El Art. 34 del C. Penal habla : que no serán punibles; el que no haya podido en el momento del hecho, ya sea por insuficiencia de sus facultades, por alteraciones morbosas de las mismas o por su estado de inconsciencia, error o ignorancia de hecho no imputables, comprender la criminalidad del acto o dirigir sus acciones. (El Artículo luego sigue con otras consideraciones). Pero queríamos detenernos en que el legislador previó este tipo de circunstancias para no descargar el peso de la ley en aquéllos que podrían por sus características ser inimputables.
La exageración en la defensa, la permeabilidad de los fiscales y jueces de garantías, a veces, hace que este tipo de redacciones sean desvirtuadas en su espíritu. En efecto, un elemento a considerar por la sociedad y especialmente por sus dirigentes, es cuál es el motivo que llevó a delinquir a tal cual persona, especialmente, joven.
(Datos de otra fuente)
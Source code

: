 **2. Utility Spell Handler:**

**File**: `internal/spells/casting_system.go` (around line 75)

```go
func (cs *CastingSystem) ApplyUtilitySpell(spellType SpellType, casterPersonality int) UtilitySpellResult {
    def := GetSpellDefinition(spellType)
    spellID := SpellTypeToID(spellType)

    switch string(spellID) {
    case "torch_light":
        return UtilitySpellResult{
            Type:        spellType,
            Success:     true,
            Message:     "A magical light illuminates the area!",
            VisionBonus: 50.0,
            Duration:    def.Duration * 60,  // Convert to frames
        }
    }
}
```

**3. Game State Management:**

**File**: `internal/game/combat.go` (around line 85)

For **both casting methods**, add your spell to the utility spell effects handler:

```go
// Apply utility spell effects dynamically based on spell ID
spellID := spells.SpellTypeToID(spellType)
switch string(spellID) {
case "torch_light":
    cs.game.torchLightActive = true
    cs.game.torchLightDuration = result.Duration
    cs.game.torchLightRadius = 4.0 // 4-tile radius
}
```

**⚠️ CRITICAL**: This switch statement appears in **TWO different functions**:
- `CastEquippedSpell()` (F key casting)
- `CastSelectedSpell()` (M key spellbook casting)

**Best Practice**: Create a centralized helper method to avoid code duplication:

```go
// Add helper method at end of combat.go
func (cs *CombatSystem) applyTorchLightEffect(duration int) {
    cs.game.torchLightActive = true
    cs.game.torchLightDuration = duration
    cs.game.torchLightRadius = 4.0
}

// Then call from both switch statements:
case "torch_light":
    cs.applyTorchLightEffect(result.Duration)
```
Un elemento que han tomado muy en cuanta diversas personalidades especializadas en Criminología, es la mala alimentación, desde el mismo momento de la concepción en el seno materno, por causas como la ingesta de alcohol, el fumar, el consumo de drogas. Todo ello por parte de la madre de esa criatura en gestación, que carga no sólo el peso de un hijo a temprana edad, sino con dudoso futuro. Luego, los primeros meses de vida son vitales para el desarrollo humano de ese niño. Es en esa instancia cuando a la criatura le faltan alimentos que aseguren el normal desarrollo neuronal y físico. Sin profundizar en un campo que le corresponde a la ciencia, hagamos un simple repaso mental y reflexionemos en que condiciones viven miles de compatriotas y extranjeros que se apiñan en villas miserias, donde todo lo descrito es poco, comparado con la realidad. El resultado, obviamente, es que de esos tugurios no saldrán precisamente, futuros hombres de ciencia o laboriosos y esforzados estudiantes. La pregunta del millón es que hizo la Sociedad a través de sus dirigentes y por varias generaciones para que ese flagelo no aumentase. Hoy la situación esta fuera de control, los resultados son los que tenemos a la vista y estamos pagando las consecuencias.
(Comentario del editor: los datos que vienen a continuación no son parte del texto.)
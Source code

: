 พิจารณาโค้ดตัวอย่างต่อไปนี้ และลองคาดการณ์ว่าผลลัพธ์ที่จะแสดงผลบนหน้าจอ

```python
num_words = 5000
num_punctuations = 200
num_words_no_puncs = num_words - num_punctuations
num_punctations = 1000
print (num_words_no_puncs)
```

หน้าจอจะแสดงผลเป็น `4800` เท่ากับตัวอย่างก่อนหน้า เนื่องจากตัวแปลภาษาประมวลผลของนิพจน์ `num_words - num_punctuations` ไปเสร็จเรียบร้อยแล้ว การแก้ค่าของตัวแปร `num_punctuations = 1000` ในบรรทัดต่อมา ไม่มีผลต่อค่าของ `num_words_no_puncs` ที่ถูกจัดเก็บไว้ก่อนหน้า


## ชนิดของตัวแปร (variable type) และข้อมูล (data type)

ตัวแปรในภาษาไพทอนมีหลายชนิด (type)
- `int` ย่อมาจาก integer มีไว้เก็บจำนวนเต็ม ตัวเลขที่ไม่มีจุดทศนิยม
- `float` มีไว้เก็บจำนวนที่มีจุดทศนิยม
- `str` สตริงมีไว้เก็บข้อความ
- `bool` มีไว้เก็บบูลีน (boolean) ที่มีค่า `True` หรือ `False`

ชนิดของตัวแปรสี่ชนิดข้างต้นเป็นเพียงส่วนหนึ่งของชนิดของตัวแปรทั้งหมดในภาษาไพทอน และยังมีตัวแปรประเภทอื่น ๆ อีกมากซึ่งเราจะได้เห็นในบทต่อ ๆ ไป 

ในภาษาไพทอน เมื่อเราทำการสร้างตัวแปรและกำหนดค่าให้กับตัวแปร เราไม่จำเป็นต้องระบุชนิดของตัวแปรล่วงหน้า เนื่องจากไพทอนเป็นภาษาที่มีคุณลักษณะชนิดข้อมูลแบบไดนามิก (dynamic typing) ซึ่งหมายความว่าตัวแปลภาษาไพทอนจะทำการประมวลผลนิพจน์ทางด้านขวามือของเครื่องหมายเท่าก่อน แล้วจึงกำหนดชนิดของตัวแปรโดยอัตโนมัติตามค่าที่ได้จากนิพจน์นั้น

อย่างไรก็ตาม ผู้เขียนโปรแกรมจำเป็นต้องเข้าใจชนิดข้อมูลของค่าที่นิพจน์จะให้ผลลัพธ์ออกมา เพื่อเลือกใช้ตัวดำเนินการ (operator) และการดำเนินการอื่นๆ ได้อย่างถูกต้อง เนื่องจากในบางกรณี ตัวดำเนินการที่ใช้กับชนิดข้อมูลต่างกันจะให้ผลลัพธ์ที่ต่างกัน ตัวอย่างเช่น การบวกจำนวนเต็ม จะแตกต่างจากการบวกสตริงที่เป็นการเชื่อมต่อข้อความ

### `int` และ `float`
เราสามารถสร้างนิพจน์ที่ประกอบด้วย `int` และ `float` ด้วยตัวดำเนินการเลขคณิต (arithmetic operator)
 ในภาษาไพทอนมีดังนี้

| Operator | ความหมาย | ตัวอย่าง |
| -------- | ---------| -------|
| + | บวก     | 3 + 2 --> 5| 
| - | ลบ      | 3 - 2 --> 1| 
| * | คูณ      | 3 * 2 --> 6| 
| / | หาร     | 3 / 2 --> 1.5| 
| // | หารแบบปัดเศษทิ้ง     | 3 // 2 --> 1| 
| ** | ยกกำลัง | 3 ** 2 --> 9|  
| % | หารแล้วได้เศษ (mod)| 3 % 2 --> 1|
Con respecto a las muertes en las rutas. En lugar de gastar horas de tele, observando como la morbosidad mediática se pone de manifiesto ante los culebrones que montan los canales de TV, y cuánto más sangre mejor. Deberíamos dedicarnos a repensar no cual es el motivo que cada día se producen más unidades automotrices, sino cuál fue el motivo que no podamos disfrutar de verdaderas autopistas en un país tan extenso como el nuestro. Que desde hace años pagamos un impuestazo para fondo vial que va incluido en el precio de los combustibles, en el costo de los neumáticos y en el fabuloso negocio de las autopistas que sus concesionarios no construyeron un solo kilómetro, sino que sólo se limitan a cortar el pasto.
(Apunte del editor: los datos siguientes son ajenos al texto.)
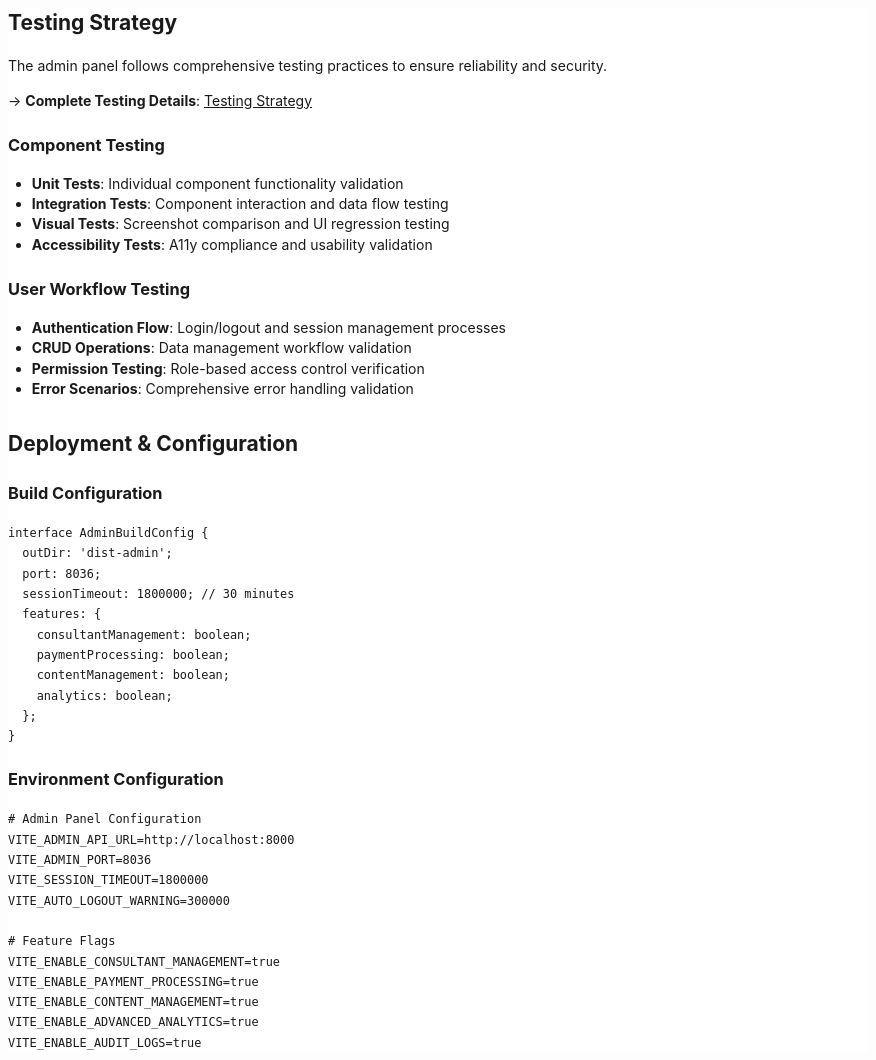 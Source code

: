 ## Testing Strategy

The admin panel follows comprehensive testing practices to ensure reliability and security.

→ **Complete Testing Details**: [Testing Strategy](../../testing_strategy.md#admin-panel-testing)

### Component Testing
- **Unit Tests**: Individual component functionality validation
- **Integration Tests**: Component interaction and data flow testing
- **Visual Tests**: Screenshot comparison and UI regression testing
- **Accessibility Tests**: A11y compliance and usability validation

### User Workflow Testing
- **Authentication Flow**: Login/logout and session management processes
- **CRUD Operations**: Data management workflow validation
- **Permission Testing**: Role-based access control verification
- **Error Scenarios**: Comprehensive error handling validation

## Deployment & Configuration

### Build Configuration
```tsx
interface AdminBuildConfig {
  outDir: 'dist-admin';
  port: 8036;
  sessionTimeout: 1800000; // 30 minutes
  features: {
    consultantManagement: boolean;
    paymentProcessing: boolean;
    contentManagement: boolean;
    analytics: boolean;
  };
}
```

### Environment Configuration
```env
# Admin Panel Configuration
VITE_ADMIN_API_URL=http://localhost:8000
VITE_ADMIN_PORT=8036
VITE_SESSION_TIMEOUT=1800000
VITE_AUTO_LOGOUT_WARNING=300000

# Feature Flags
VITE_ENABLE_CONSULTANT_MANAGEMENT=true
VITE_ENABLE_PAYMENT_PROCESSING=true
VITE_ENABLE_CONTENT_MANAGEMENT=true
VITE_ENABLE_ADVANCED_ANALYTICS=true
VITE_ENABLE_AUDIT_LOGS=true
```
Desde que tiempo (50 años) comenzó el desguace del ferrocarril, que, en 1958 poseía casi 50.000 Km. de vías que conectaban a una vasta región nacional y hoy apenas están semioperables 5.000.
Por ello, apelando a la fe y a la buena memoria de nuestro pueblo, debemos convocarnos día a día a este tipo de análisis, para luego, en el sagrado momento de emitir nuestro voto, única arma que debemos esgrimir con fuerza, lo hagamos con plena conciencia y conocimiento de los hechos precedentes, cercanos e históricos.